Budget Tier LLM Comparison: Best Models Under $1/1M Tokens

The budget tier—defined as $0.25 to $1.00 per million input tokens—is where smart developers maximize value. These models deliver 75-80% of frontier performance at 5-20% of the cost. Whether you’re prototyping, preprocessing data at scale, or running hobby projects, this tier offers the best price-performance ratio in AI.

Who this is for: Hobbyists, indie developers, data pipeline builders, and anyone running high-volume workflows where token costs compound quickly.

The bottom line: You can process 1 million input tokens for less than a dollar. With Gemini 3 Flash’s free input tier, that cost drops to zero.

Quick Comparison Table

Model	Input/1M	Output/1M	Context	SWE-bench	Key Advantage
GPT-5 mini	$0.25	$2.00	128K	~72%	Cheapest OpenAI option, reliable ecosystem
Gemini 3 Flash	FREE*	$3.00	1M	78.0%	Free inputs, largest context, best value
Kimi k2.5	$0.60	$2.50	256K	76.8%	Open source, vision capable, agent swarm
Claude Haiku 4.5	$1.00	$5.00	200K	~75%	Fastest responses, Anthropic reliability

* Google Gemini 3 Flash offers FREE input tokens at standard tier. Output still charged.

Performance context: These models trail Claude Opus 4.5 (~80.9% SWE-bench) by only 2-8 percentage points while costing 5-25x less on input tokens.

Individual Model Deep-Dives

GPT-5 mini: The OpenAI Gateway

Pricing: $0.25/1M input | $2.00/1M output | Batch: 50% discount

OpenAI’s entry-level model is the cheapest way to access the OpenAI ecosystem.

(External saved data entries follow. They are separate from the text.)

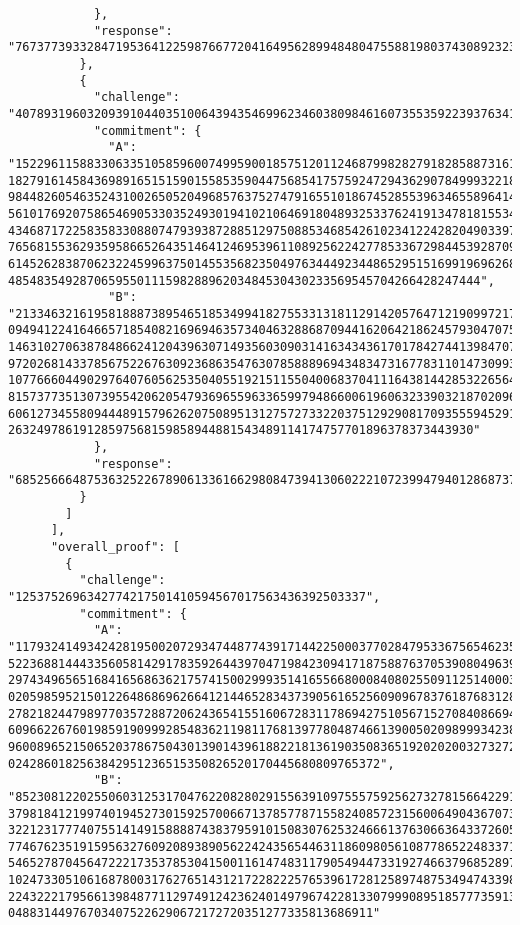 \begin{lstlisting}
            },
            "response": "7673773933284719536412259876677204164956289948480475588198037430892323898227"
          },
          {
            "challenge": "40789319603209391044035100643943546996234603809846160735535922393763413197438",
            "commitment": {
              "A": "15229611588330633510585960074995900185751201124687998282791828588731617663311   1827916145843698916515159015585359044756854175759247294362907849993221809196506   9844826054635243100265052049685763752747916551018674528553963465589641468487511   5610176920758654690533035249301941021064691804893253376241913478181553485244591   4346871722583583308807479393872885129750885346854261023412242820490339759043606   7656815536293595866526435146412469539611089256224277853367298445392870940204815   6145262838706232245996375014553568235049763444923448652951516991969626840520288   485483549287065955011159828896203484530430233569545704266428247444",
              "B": "21334632161958188873895465185349941827553313181129142057647121909972172104037   0949412241646657185408216969463573404632886870944162064218624579304707582596963   1463102706387848662412043963071493560309031416343436170178427441398470731367961   9720268143378567522676309236863547630785888969434834731677831101473099368385817   1077666044902976407605625350405519215115504006837041116438144285322656485495629   8157377351307395542062054793696559633659979486600619606323390321870209617513997   6061273455809444891579626207508951312757273322037512929081709355594529142485152   26324978619128597568159858944881543489114174757701896378373443930"
            },
            "response": "6852566648753632522678906133616629808473941306022210723994794012868737228377"
          }
        ]
      ],
      "overall_proof": [
        {
          "challenge": "1253752696342774217501410594567017563436392503337",
          "commitment": {
            "A": "1179324149342428195002072934744877439171442250003770284795336756546235197855426 522368814443356058142917835926443970471984230941718758876370539080496399506042358 297434965651684165686362175741500299935141655668000840802550911251400036834474612 020598595215012264868696266412144652834373905616525609096783761876831280426954238 278218244798977035728872062436541551606728311786942751056715270840866948571160005 609662267601985919099928548362119811768139778048746613900502098999342388389566561 960089652150652037867504301390143961882218136190350836519202020032732723138632251 0242860182563842951236515350826520170445680809765372",
            "B": "8523081220255060312531704762208280291556391097555759256273278156642291877294539 379818412199740194527301592570066713785778715582408572315600649043670738675502506 322123177740755141491588887438379591015083076253246661376306636433726055276137430 774676235191595632760920893890562242435654463118609805610877865224833719224505707 546527870456472221735378530415001161474831179054944733192746637968528976877448745 102473305106168780031762765143121722822257653961728125897487534947433989719389148 224322217956613984877112974912423624014979674228133079990895185777359134409315459 048831449767034075226290672172720351277335813686911"

\end{lstlisting}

At $0.25 per million input tokens, it’s the lowest list price in this tier.

Strengths:

Ecosystem integration: Native support in OpenAI SDK, GPT-4-compatible function calling
Batch pricing: 50% discount on asynchronous workloads drops input to $0.125/1M
Predictable behavior: Conservative training reduces hallucinations on simple tasks
Tool use: Reliable function calling for agent workflows

Weaknesses:

Smallest context: 128K tokens limits large codebase analysis
Performance gap: ~8 points behind Gemini 3 Flash on SWE-bench
No free tier: Unlike Gemini, every token costs money
Rate limits: Aggressive TPM limits on lower-tier API keys

Best for: Teams already invested in OpenAI tooling, simple classification tasks, and applications where 128K context is sufficient.

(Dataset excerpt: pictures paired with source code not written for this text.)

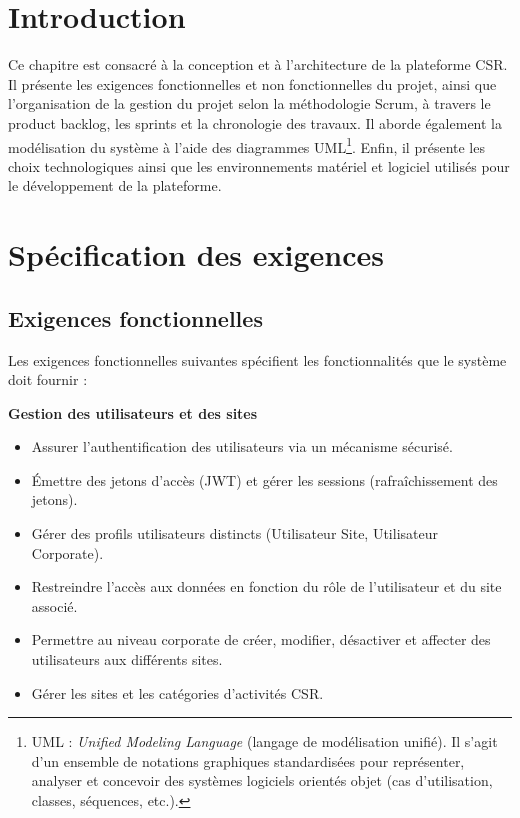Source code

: 
\section{Introduction}

Ce chapitre est consacré à la conception et à l’architecture de la plateforme CSR. Il présente les exigences fonctionnelles et non fonctionnelles du projet, ainsi que l’organisation de la gestion du projet selon la méthodologie Scrum, à travers le product backlog, les sprints et la chronologie des travaux. Il aborde également la modélisation du système à l’aide des diagrammes UML\footnote{UML : \emph{Unified Modeling Language} (langage de modélisation unifié). Il s’agit d’un ensemble de notations graphiques standardisées pour représenter, analyser et concevoir des systèmes logiciels orientés objet (cas d’utilisation, classes, séquences, etc.).}. Enfin, il présente les choix technologiques ainsi que les environnements matériel et logiciel utilisés pour le développement de la plateforme.

\section{Spécification des exigences}

\subsection{Exigences fonctionnelles}

Les exigences fonctionnelles suivantes spécifient les fonctionnalités que le système doit fournir :

\textbf{Gestion des utilisateurs et des sites}

\begin{itemize}[label=\textbullet, itemsep=0.15ex, parsep=0pt, topsep=0pt, partopsep=0pt]
  \item Assurer l’authentification des utilisateurs via un mécanisme sécurisé.
  \item Émettre des jetons d’accès (JWT) et gérer les sessions (rafraîchissement des jetons).
  \item Gérer des profils utilisateurs distincts (Utilisateur Site, Utilisateur Corporate).
  \item Restreindre l’accès aux données en fonction du rôle de l’utilisateur et du site associé.
  \item Permettre au niveau corporate de créer, modifier, désactiver et affecter des utilisateurs aux différents sites.
  \item Gérer les sites et les catégories d’activités CSR.
\end{itemize}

Gemini 3 Flash: The Value Champion

Pricing: FREE/1M input | $3.00/1M output | Batch: $0.15 in / $1.25 out

Google’s Gemini 3 Flash redefines budget pricing with completely free input tokens. For workflows heavy on context (RAG, document analysis, codebase processing), this is unbeatable.

Strengths:

Free inputs: Zero cost for prompts, documents, and context
Massive context: 1 million token window fits entire repositories
Top-tier performance: 78.0% SWE-bench (highest in budget tier)
Batch savings: 58% discount on asynchronous jobs
Context caching: $1/hour storage + $0.075/1M cached input

Weaknesses:

Output costs: $3/1M output is higher than GPT-5 mini’s $2/1M
Output limits: 8,192 token generation cap
Ecosystem: Smaller third-party tooling vs OpenAI
Data concerns: Free tier data used for training (disable with billing)

Best for: High-input workflows, document processing, RAG systems, and any scenario where you read more than you write. See the full Gemini 3 Flash analysis for detailed benchmarks.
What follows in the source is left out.